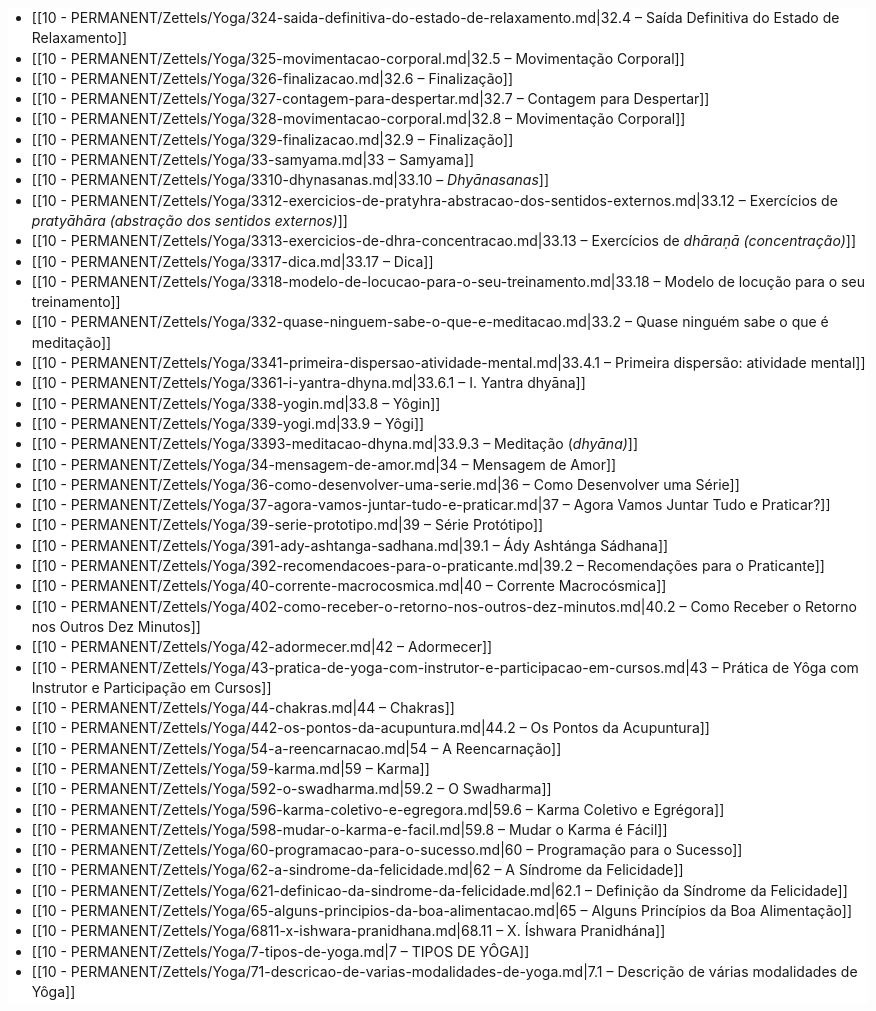 - [[10 - PERMANENT/Zettels/Yoga/324-saida-definitiva-do-estado-de-relaxamento.md\|32.4 – Saída Definitiva do Estado de Relaxamento]]
- [[10 - PERMANENT/Zettels/Yoga/325-movimentacao-corporal.md\|32.5 – Movimentação Corporal]]
- [[10 - PERMANENT/Zettels/Yoga/326-finalizacao.md\|32.6 – Finalização]]
- [[10 - PERMANENT/Zettels/Yoga/327-contagem-para-despertar.md\|32.7 – Contagem para Despertar]]
- [[10 - PERMANENT/Zettels/Yoga/328-movimentacao-corporal.md\|32.8 – Movimentação Corporal]]
- [[10 - PERMANENT/Zettels/Yoga/329-finalizacao.md\|32.9 – Finalização]]
- [[10 - PERMANENT/Zettels/Yoga/33-samyama.md\|33 – Samyama]]
- [[10 - PERMANENT/Zettels/Yoga/3310-dhynasanas.md\|33.10 – *Dhyānasanas*]]
- [[10 - PERMANENT/Zettels/Yoga/3312-exercicios-de-pratyhra-abstracao-dos-sentidos-externos.md\|33.12 – Exercícios de *pratyāhāra (abstração dos sentidos externos)*]]
- [[10 - PERMANENT/Zettels/Yoga/3313-exercicios-de-dhra-concentracao.md\|33.13 – Exercícios de *dhāraṇā (concentração)*]]
- [[10 - PERMANENT/Zettels/Yoga/3317-dica.md\|33.17 – Dica]]
- [[10 - PERMANENT/Zettels/Yoga/3318-modelo-de-locucao-para-o-seu-treinamento.md\|33.18 – Modelo de locução para o seu treinamento]]
- [[10 - PERMANENT/Zettels/Yoga/332-quase-ninguem-sabe-o-que-e-meditacao.md\|33.2 – Quase ninguém sabe o que é meditação]]
- [[10 - PERMANENT/Zettels/Yoga/3341-primeira-dispersao-atividade-mental.md\|33.4.1 – Primeira dispersão: atividade mental]]
- [[10 - PERMANENT/Zettels/Yoga/3361-i-yantra-dhyna.md\|33.6.1 – I. Yantra dhyāna]]
- [[10 - PERMANENT/Zettels/Yoga/338-yogin.md\|33.8 – Yôgin]]
- [[10 - PERMANENT/Zettels/Yoga/339-yogi.md\|33.9 – Yôgi]]
- [[10 - PERMANENT/Zettels/Yoga/3393-meditacao-dhyna.md\|33.9.3 – Meditação (*dhyāna)*]]
- [[10 - PERMANENT/Zettels/Yoga/34-mensagem-de-amor.md\|34 – Mensagem de Amor]]
- [[10 - PERMANENT/Zettels/Yoga/36-como-desenvolver-uma-serie.md\|36 – Como Desenvolver uma Série]]
- [[10 - PERMANENT/Zettels/Yoga/37-agora-vamos-juntar-tudo-e-praticar.md\|37 – Agora Vamos Juntar Tudo e Praticar?]]
- [[10 - PERMANENT/Zettels/Yoga/39-serie-prototipo.md\|39 – Série Protótipo]]
- [[10 - PERMANENT/Zettels/Yoga/391-ady-ashtanga-sadhana.md\|39.1 – Ády Ashtánga Sádhana]]
- [[10 - PERMANENT/Zettels/Yoga/392-recomendacoes-para-o-praticante.md\|39.2 – Recomendações para o Praticante]]
- [[10 - PERMANENT/Zettels/Yoga/40-corrente-macrocosmica.md\|40 – Corrente Macrocósmica]]
- [[10 - PERMANENT/Zettels/Yoga/402-como-receber-o-retorno-nos-outros-dez-minutos.md\|40.2 – Como Receber o Retorno nos Outros Dez Minutos]]
- [[10 - PERMANENT/Zettels/Yoga/42-adormecer.md\|42 – Adormecer]]
- [[10 - PERMANENT/Zettels/Yoga/43-pratica-de-yoga-com-instrutor-e-participacao-em-cursos.md\|43 – Prática de Yôga com Instrutor e Participação em Cursos]]
- [[10 - PERMANENT/Zettels/Yoga/44-chakras.md\|44 – Chakras]]
- [[10 - PERMANENT/Zettels/Yoga/442-os-pontos-da-acupuntura.md\|44.2 – Os Pontos da Acupuntura]]
- [[10 - PERMANENT/Zettels/Yoga/54-a-reencarnacao.md\|54 – A Reencarnação]]
- [[10 - PERMANENT/Zettels/Yoga/59-karma.md\|59 – Karma]]
- [[10 - PERMANENT/Zettels/Yoga/592-o-swadharma.md\|59.2 – O Swadharma]]
- [[10 - PERMANENT/Zettels/Yoga/596-karma-coletivo-e-egregora.md\|59.6 – Karma Coletivo e Egrégora]]
- [[10 - PERMANENT/Zettels/Yoga/598-mudar-o-karma-e-facil.md\|59.8 – Mudar o Karma é Fácil]]
- [[10 - PERMANENT/Zettels/Yoga/60-programacao-para-o-sucesso.md\|60 – Programação para o Sucesso]]
- [[10 - PERMANENT/Zettels/Yoga/62-a-sindrome-da-felicidade.md\|62 – A Síndrome da Felicidade]]
- [[10 - PERMANENT/Zettels/Yoga/621-definicao-da-sindrome-da-felicidade.md\|62.1 – Definição da Síndrome da Felicidade]]
- [[10 - PERMANENT/Zettels/Yoga/65-alguns-principios-da-boa-alimentacao.md\|65 – Alguns Princípios da Boa Alimentação]]
- [[10 - PERMANENT/Zettels/Yoga/6811-x-ishwara-pranidhana.md\|68.11 – X. Íshwara Pranidhána]]
- [[10 - PERMANENT/Zettels/Yoga/7-tipos-de-yoga.md\|7 – TIPOS DE YÔGA]]
- [[10 - PERMANENT/Zettels/Yoga/71-descricao-de-varias-modalidades-de-yoga.md\|7.1 – Descrição de várias modalidades de Yôga]]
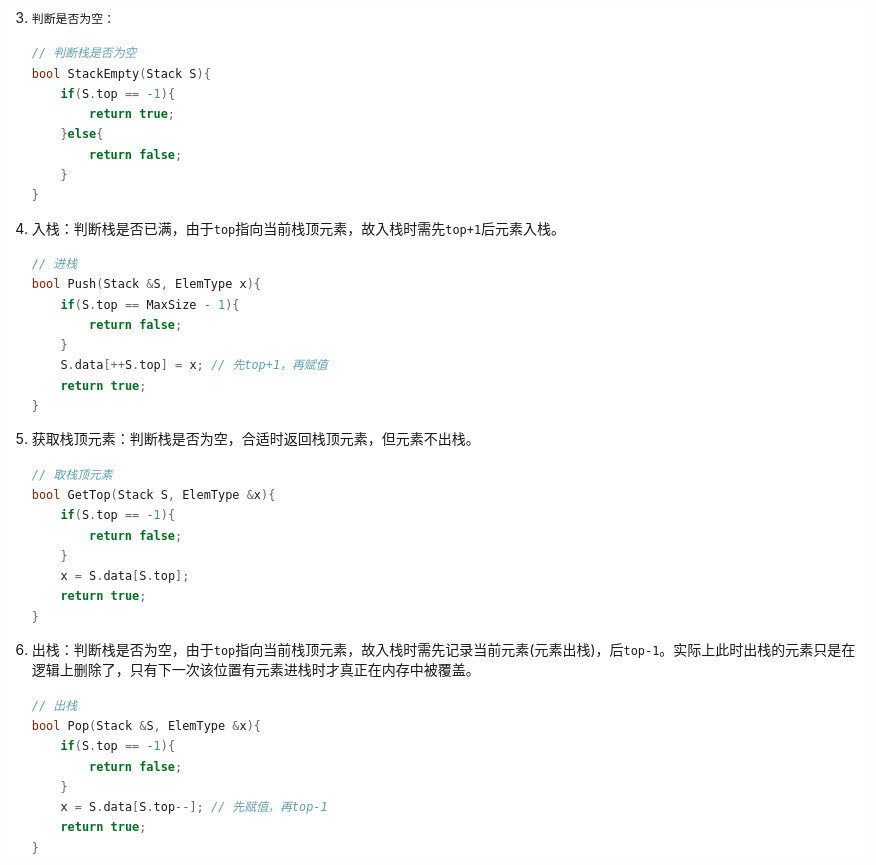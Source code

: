      

3.     判断是否为空：

     ```cpp
     // 判断栈是否为空
     bool StackEmpty(Stack S){
         if(S.top == -1){
             return true;
         }else{
             return false;
         }
     }
     ```

     

4.   入栈：判断栈是否已满，由于`top`指向当前栈顶元素，故入栈时需先`top+1`后元素入栈。

     ```cpp
     // 进栈
     bool Push(Stack &S, ElemType x){
         if(S.top == MaxSize - 1){
             return false;
         }
         S.data[++S.top] = x; // 先top+1，再赋值
         return true;
     }
     
     ```

     

5.   获取栈顶元素：判断栈是否为空，合适时返回栈顶元素，但元素不出栈。

     ```cpp
     // 取栈顶元素
     bool GetTop(Stack S, ElemType &x){
         if(S.top == -1){
             return false;
         }
         x = S.data[S.top];
         return true;
     }
     ```

     

6.   出栈：判断栈是否为空，由于`top`指向当前栈顶元素，故入栈时需先记录当前元素(元素出栈)，后`top-1`。实际上此时出栈的元素只是在逻辑上删除了，只有下一次该位置有元素进栈时才真正在内存中被覆盖。

     ```cpp
     // 出栈
     bool Pop(Stack &S, ElemType &x){
         if(S.top == -1){
             return false;
         }
         x = S.data[S.top--]; // 先赋值，再top-1
         return true;
     }
     ```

TRY IT: Reproduce, exactly as they stand in the data above, the lines from the one that holds "[[10 - PERMANENT/Zettels/Yoga/325-movimentacao-corporal.md\|32.5" to the one that holds "- [[10 - PERMANENT/Zettels/Yoga/3310-dhynasanas.md\|33.10", inclusive.

RESULT OF THE EXERCISE:
- [[10 - PERMANENT/Zettels/Yoga/325-movimentacao-corporal.md\|32.5 – Movimentação Corporal]]
- [[10 - PERMANENT/Zettels/Yoga/326-finalizacao.md\|32.6 – Finalização]]
- [[10 - PERMANENT/Zettels/Yoga/327-contagem-para-despertar.md\|32.7 – Contagem para Despertar]]
- [[10 - PERMANENT/Zettels/Yoga/328-movimentacao-corporal.md\|32.8 – Movimentação Corporal]]
- [[10 - PERMANENT/Zettels/Yoga/329-finalizacao.md\|32.9 – Finalização]]
- [[10 - PERMANENT/Zettels/Yoga/33-samyama.md\|33 – Samyama]]
- [[10 - PERMANENT/Zettels/Yoga/3310-dhynasanas.md\|33.10 – *Dhyānasanas*]]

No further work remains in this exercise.